Militants from the Islamic State group carried out a mass killing of hundreds of Iraqi soldiers captured when the extremists overran a military base north of Baghdad in June, a leading international watchdog said.

The incident at Camp Speicher, an air base that previously served as a US military facility, was one of the worst atrocities perpetrated by the Islamic State group in its lightning offensive that seized large swaths of northern and western Iraq.

According to Human Rights Watch, new evidence indicates the Islamic State fighters killed between 560 and 770 men captured at Camp Speicher, near the city of Tikrit — a figure several times higher than what was initially reported.

“These are horrific and massive abuses, atrocities by the Islamic State, and on a scale that clearly rises to the crimes against humanity,” Fred Abrahams, special HRW adviser, told reporters in the northern city of Irbil.

The al-Qaeda-breakaway claimed in mid-June that it had “executed” about 1,700 soldiers and military personnel from Camp Speicher.

The group also posted graphic photos that appeared to show its gunmen massacring scores of Iraqi soldiers after loading the captives onto trucks and forcing them to lie face-down in a ditch, arms tied behind their backs.

The grisly images, meant to sap the morale of Iraqi security forces, and the number of slain troops could not be confirmed at the time.
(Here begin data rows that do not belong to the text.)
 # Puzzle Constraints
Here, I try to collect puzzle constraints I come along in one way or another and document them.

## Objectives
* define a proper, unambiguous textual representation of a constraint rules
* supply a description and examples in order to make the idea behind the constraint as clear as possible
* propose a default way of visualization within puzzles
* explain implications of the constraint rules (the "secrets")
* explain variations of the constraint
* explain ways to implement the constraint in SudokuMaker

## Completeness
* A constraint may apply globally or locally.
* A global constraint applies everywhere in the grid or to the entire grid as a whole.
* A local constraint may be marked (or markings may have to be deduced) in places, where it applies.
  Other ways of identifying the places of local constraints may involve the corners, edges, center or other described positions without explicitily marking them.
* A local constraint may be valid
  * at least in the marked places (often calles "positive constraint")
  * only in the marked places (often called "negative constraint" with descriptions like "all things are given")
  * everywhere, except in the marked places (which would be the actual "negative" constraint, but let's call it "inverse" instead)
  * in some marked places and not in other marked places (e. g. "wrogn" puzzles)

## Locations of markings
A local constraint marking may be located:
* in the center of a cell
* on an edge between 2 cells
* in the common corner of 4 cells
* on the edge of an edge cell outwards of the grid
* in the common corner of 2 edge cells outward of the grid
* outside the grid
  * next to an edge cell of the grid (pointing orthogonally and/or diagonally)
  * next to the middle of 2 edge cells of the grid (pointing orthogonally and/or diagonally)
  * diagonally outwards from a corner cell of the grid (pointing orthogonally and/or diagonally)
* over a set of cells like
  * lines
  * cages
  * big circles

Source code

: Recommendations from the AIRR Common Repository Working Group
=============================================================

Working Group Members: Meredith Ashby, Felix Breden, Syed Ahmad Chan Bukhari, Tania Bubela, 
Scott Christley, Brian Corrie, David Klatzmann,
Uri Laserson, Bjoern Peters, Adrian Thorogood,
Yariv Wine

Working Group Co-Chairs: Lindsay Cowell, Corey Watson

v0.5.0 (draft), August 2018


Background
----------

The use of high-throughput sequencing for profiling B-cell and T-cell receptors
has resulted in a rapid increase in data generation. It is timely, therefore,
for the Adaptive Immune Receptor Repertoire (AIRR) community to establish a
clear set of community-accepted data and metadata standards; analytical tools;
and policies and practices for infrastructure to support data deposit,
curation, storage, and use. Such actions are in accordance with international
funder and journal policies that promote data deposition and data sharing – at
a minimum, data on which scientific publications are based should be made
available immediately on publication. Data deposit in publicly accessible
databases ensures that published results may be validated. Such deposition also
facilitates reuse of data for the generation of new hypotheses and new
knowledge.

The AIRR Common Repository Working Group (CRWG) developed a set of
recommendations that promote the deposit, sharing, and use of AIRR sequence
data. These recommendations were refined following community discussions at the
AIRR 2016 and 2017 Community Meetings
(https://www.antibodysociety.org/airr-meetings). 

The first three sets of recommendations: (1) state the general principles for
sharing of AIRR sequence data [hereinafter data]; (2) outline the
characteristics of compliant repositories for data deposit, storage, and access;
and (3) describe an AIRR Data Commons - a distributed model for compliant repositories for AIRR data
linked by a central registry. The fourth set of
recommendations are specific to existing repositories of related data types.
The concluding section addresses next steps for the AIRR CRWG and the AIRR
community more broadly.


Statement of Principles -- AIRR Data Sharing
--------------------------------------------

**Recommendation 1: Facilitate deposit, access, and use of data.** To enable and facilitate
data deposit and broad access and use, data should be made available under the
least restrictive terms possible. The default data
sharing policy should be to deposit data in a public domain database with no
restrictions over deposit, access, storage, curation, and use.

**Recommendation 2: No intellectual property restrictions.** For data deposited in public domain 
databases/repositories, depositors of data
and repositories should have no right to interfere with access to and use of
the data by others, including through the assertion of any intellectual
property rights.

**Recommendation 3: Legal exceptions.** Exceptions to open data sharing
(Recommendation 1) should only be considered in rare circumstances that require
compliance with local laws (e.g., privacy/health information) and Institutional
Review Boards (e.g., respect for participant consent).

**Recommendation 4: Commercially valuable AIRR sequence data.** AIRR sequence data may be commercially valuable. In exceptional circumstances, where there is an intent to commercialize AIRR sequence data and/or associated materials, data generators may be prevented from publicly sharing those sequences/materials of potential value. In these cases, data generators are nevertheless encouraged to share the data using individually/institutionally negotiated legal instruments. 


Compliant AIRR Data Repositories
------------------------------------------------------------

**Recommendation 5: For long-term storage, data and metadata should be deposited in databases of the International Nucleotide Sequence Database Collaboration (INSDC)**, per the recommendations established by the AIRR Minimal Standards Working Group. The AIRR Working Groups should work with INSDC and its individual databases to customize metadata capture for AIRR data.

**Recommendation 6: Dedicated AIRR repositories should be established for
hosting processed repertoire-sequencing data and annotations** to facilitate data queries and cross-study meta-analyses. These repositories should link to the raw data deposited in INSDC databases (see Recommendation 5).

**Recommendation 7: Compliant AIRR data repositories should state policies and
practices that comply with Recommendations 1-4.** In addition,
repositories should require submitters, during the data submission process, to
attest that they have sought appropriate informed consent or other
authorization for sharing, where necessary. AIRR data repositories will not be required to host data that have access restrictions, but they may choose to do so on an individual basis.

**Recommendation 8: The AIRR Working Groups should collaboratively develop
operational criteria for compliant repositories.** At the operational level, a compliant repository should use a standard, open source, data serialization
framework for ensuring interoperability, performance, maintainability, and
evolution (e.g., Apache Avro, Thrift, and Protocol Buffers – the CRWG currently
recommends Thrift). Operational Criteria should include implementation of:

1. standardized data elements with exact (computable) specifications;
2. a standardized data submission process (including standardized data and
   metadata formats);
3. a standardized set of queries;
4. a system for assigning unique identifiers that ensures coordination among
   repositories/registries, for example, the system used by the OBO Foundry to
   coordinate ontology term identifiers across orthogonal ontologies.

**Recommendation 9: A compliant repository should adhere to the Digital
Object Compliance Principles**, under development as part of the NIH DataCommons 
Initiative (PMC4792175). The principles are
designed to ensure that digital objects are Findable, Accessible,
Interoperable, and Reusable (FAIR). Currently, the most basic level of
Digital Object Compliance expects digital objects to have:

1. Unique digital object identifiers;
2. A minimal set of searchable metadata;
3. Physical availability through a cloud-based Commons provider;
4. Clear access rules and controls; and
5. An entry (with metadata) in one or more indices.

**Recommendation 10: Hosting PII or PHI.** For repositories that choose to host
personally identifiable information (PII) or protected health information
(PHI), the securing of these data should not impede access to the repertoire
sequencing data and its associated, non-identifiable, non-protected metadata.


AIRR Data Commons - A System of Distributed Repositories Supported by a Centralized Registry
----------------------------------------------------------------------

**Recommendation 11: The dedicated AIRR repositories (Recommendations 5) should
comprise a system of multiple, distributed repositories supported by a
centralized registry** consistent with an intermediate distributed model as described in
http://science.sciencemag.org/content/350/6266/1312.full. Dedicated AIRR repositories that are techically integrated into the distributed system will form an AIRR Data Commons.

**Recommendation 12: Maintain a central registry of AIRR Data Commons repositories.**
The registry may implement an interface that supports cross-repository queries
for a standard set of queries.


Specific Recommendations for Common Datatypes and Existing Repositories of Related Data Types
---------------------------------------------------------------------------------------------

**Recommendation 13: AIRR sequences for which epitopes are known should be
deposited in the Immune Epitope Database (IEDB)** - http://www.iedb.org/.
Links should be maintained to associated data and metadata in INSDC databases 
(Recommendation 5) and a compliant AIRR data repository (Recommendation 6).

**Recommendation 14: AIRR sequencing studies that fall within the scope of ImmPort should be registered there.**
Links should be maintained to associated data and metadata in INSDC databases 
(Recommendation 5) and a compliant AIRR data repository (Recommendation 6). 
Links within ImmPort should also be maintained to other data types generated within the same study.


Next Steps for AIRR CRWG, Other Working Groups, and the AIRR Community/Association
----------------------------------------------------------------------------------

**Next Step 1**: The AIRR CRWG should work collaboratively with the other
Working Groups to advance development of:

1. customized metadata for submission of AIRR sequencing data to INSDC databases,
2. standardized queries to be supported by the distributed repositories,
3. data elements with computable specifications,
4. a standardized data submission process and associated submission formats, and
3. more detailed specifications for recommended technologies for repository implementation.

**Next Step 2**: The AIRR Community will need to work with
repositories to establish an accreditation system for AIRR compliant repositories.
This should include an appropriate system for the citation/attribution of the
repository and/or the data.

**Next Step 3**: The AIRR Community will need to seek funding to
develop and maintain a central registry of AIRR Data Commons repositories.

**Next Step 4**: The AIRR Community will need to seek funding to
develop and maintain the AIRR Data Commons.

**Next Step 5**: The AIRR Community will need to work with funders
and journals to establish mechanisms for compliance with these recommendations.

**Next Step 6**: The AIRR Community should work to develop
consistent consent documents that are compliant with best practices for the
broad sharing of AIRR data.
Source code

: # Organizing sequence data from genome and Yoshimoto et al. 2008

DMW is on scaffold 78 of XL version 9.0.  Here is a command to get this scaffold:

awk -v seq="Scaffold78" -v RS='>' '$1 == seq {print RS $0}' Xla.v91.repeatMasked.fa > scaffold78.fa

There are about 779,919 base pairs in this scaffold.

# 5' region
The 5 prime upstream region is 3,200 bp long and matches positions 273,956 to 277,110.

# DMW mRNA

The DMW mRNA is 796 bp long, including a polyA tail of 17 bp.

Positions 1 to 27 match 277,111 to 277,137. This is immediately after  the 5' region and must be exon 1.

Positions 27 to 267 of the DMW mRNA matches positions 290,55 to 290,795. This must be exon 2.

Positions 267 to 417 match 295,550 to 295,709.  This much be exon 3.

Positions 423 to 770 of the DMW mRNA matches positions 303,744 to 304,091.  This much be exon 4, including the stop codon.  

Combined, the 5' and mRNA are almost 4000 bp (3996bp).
Human Rights Watch said in late June that analysis of photos and satellite images showed that between 160 and 190 men were killed in at least two locations between June 11 and 14.

After the incident, the soldiers were listed as missing, prompting their families to stage demonstrations in Baghdad in an effort to pressure authorities for word on their sons’ fate. On Tuesday, dozens of angry family members stormed into the parliament in Baghdad’s fortified Green Zone after scuffling with security guards, causing commotion and arguing with lawmakers. They also forced the speaker to call a session yesterday on the missing soldiers.

The Human Rights Watch statement said the revised figure for the slain soldiers was based on analysis of new satellite imagery, militant videos and a survivor’s account that confirmed the existence of three more “mass execution sites.” The number of victims may well be even higher as more evidence emerges, the New York-based watchdog said.

“Another piece of this gruesome puzzle has come into place, with many more executions now confirmed,” said Peter Bouckaert, at Human Rights Watch.